For day four of the Greenwich.co.uk advent calendar, we look back at the re-opening of the Cutty Sark earlier this year with some photographs of the famous tea clipper.
THE NEWLY restored Cutty Sark has been name as 2012's best new tourism project by travel writers.
The famous tea clipper was chosen above Glasgow’s Riverside Transport Museum and Edinburgh’s redeveloped National Museum of Scotland by the British Guild of Travel Writers.
Richard Doughty, Director of Cutty Sark, who accepted the award, said:
“I am absolutely delighted Cutty Sark has been recognised by the British Guild of Travel Writers. The conservation of this national treasure has been one of the biggest and most complex maritime heritage projects ever undertaken and thanks are due to the hard work and dedication of everyone involved in the project.

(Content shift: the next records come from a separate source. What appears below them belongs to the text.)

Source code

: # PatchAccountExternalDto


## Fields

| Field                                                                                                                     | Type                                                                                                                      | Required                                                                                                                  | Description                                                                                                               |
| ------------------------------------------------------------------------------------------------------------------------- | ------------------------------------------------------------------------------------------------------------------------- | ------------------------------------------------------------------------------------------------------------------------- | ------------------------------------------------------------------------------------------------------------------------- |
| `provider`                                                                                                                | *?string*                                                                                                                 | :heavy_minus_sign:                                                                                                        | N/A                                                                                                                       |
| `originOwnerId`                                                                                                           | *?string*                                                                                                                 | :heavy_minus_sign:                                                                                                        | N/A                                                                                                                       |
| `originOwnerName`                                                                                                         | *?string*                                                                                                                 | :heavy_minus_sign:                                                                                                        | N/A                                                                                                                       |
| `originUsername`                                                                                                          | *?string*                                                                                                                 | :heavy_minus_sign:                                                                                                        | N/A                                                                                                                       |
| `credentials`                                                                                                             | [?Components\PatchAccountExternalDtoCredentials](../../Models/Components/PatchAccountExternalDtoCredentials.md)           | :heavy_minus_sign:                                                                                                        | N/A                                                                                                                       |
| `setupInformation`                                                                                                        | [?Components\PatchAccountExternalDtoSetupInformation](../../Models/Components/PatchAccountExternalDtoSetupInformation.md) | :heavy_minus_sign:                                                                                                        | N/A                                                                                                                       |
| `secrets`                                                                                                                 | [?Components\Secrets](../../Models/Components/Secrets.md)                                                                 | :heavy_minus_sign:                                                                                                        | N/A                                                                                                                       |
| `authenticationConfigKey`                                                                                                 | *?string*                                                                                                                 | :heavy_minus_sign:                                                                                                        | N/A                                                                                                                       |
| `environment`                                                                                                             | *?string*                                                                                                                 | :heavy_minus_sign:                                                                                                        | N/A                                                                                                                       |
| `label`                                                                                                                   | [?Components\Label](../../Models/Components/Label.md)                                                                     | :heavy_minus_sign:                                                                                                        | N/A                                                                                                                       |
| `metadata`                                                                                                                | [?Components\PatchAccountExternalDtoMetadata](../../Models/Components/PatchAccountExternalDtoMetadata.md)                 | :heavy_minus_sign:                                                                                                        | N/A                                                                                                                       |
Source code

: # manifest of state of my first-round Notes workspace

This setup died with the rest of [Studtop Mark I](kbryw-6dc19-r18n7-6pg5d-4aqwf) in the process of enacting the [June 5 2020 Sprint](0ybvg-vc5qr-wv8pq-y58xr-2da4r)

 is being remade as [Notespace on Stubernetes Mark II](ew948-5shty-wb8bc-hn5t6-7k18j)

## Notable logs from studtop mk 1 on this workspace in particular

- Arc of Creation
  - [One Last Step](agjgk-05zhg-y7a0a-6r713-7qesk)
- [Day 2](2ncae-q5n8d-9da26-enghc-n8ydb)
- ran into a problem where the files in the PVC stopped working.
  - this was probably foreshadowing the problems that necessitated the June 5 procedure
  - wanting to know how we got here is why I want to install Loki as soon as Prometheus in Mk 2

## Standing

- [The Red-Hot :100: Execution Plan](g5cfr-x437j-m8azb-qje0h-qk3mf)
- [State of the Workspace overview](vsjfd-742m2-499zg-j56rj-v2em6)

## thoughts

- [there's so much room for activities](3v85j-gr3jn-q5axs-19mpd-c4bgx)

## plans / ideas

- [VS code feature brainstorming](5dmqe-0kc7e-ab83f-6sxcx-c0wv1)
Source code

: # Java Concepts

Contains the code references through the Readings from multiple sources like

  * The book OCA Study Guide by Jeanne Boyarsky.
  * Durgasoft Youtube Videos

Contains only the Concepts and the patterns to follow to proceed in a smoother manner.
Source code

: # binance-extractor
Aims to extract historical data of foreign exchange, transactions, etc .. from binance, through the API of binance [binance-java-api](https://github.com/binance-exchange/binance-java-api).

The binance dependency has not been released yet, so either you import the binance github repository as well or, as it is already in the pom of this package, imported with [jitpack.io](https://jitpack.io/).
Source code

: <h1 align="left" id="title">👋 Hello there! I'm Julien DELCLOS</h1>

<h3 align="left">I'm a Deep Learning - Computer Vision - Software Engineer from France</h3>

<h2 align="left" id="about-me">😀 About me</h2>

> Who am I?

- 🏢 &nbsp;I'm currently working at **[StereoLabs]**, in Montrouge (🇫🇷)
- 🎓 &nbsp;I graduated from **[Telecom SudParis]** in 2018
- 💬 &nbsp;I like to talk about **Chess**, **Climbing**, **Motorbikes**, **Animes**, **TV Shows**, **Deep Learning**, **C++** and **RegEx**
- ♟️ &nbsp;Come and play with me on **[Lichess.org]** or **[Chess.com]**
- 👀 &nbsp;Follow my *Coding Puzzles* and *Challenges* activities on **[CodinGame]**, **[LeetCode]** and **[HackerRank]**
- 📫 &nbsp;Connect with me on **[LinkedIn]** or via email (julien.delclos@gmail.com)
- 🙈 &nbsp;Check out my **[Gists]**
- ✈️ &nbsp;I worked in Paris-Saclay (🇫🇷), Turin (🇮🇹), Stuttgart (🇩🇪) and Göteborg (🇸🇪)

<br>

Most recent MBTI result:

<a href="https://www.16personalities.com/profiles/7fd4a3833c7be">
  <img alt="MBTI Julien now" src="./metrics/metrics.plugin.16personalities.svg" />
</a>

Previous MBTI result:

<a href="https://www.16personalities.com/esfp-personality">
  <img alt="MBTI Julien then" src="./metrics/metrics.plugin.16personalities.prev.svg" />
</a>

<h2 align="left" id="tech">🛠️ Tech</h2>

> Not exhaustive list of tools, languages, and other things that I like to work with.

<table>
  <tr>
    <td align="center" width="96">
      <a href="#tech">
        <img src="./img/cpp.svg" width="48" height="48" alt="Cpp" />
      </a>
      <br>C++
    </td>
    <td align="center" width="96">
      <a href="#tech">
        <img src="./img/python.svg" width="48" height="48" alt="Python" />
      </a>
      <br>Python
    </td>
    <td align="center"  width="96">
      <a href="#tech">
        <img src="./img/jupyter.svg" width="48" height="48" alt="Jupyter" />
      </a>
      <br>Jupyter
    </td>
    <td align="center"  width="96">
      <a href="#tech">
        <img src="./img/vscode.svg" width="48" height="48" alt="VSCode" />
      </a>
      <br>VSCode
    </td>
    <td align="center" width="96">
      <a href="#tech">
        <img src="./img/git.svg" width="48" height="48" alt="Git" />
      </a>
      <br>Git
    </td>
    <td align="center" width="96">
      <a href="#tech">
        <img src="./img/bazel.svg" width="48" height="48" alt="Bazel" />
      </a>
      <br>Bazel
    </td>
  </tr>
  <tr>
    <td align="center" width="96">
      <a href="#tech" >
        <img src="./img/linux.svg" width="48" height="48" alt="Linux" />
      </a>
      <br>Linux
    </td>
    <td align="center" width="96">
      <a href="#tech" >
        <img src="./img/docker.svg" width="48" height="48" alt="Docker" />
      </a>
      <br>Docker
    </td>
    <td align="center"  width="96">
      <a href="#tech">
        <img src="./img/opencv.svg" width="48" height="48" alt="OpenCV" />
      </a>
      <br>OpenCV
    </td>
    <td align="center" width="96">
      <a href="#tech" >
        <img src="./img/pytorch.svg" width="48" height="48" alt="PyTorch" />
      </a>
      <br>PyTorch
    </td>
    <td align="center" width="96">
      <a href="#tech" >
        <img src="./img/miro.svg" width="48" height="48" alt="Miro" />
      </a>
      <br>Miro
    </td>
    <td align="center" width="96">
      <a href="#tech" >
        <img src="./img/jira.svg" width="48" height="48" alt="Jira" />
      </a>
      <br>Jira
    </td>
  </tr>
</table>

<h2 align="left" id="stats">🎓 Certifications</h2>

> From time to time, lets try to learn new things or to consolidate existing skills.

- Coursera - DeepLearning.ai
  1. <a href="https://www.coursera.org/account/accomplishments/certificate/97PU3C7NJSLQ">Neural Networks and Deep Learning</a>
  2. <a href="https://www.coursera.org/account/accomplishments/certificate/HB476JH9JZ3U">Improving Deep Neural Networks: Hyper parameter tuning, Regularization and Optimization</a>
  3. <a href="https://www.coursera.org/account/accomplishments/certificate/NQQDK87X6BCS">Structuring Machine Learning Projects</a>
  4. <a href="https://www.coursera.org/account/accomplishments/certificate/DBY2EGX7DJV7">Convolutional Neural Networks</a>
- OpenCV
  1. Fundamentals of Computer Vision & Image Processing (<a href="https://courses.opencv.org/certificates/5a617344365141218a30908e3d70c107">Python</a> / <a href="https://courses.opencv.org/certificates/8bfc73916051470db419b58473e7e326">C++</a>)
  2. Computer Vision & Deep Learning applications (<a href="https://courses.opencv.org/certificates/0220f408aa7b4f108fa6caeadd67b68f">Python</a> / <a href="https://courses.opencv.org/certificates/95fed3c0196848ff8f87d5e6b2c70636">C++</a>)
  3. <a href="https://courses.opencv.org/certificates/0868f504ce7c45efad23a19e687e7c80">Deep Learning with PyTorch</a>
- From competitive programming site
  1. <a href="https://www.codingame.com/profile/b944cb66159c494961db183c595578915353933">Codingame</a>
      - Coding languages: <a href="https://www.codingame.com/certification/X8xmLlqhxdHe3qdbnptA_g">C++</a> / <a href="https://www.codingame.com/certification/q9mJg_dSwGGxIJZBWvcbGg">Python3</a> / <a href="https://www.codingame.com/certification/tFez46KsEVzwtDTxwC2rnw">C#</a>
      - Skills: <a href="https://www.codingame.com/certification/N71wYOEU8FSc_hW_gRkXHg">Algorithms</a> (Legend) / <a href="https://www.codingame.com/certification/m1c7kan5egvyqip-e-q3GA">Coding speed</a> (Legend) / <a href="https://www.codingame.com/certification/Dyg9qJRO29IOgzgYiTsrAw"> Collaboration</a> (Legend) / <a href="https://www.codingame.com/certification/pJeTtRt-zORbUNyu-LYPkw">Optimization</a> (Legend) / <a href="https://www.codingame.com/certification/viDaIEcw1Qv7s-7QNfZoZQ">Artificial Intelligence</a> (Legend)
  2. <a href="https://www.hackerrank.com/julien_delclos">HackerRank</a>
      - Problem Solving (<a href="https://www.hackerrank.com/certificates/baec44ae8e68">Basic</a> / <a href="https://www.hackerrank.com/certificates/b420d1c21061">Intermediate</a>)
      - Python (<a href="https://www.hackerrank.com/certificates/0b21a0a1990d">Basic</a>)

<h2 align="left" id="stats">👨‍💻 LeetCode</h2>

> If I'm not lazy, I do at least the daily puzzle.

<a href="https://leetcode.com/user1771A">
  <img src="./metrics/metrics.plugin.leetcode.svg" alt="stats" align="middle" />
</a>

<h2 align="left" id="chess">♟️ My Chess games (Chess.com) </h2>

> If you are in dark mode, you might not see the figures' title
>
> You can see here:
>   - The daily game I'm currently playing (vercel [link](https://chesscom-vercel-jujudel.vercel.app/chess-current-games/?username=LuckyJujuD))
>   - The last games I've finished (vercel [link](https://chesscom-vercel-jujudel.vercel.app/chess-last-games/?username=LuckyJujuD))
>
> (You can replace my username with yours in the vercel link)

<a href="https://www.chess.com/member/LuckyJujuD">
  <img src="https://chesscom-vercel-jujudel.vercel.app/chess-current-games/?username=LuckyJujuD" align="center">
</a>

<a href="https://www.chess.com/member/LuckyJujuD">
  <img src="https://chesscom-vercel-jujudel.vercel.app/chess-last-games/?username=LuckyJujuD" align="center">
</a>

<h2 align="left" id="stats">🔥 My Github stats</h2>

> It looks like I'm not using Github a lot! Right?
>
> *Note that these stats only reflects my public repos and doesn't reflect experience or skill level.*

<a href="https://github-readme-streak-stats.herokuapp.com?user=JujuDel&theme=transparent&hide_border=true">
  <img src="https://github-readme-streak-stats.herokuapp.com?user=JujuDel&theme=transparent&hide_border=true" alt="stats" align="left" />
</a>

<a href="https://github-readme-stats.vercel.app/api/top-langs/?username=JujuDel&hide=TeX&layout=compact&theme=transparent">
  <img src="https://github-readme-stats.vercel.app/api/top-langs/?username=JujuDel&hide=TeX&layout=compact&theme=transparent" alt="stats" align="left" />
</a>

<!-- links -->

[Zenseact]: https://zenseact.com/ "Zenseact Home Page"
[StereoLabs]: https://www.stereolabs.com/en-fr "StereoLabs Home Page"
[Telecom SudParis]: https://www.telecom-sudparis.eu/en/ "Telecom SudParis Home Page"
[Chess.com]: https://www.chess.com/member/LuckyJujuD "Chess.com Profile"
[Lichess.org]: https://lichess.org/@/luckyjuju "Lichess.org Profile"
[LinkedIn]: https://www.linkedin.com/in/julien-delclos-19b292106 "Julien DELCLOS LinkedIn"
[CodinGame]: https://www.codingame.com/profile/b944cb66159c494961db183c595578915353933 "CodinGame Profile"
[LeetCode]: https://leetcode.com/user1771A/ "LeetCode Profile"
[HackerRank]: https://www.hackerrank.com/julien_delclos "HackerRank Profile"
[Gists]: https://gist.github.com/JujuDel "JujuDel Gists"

"Already over 225,000 people have visited the ship during its first six months of trading."
The day before the Queen reopened Cutty Sark, local journalist Ed Ewing attended the Cutty Sark press day. Here's what he made of the restored tea clipper...
I am writing these words while sitting directly underneath the Cutty Sark. That’s a sentence I never imagined writing. I am enjoying a coffee and vanilla shortbread courtesy of the Cutty Sark café, which is also directly below the Cutty Sark.
It’s finally here, being opened tomorrow by the Queen, and to the public thereafter. And what’s it like? My first thoughts are that sitting here feels a little like sitting in the British Museum – it’s the glass and steel roof above you.
The second is that Harry Potter has a lot to answer for. Having just taken a self-guided tour of the ship I can tell you that it is full of ‘interactivity’. ‘Ghosts’ of long dead seamen pull faces at you from mirrors in the cabins; photographs rotate in digital displays of old newspapers; a Scottish voice lulls you with history in the new mini theatre.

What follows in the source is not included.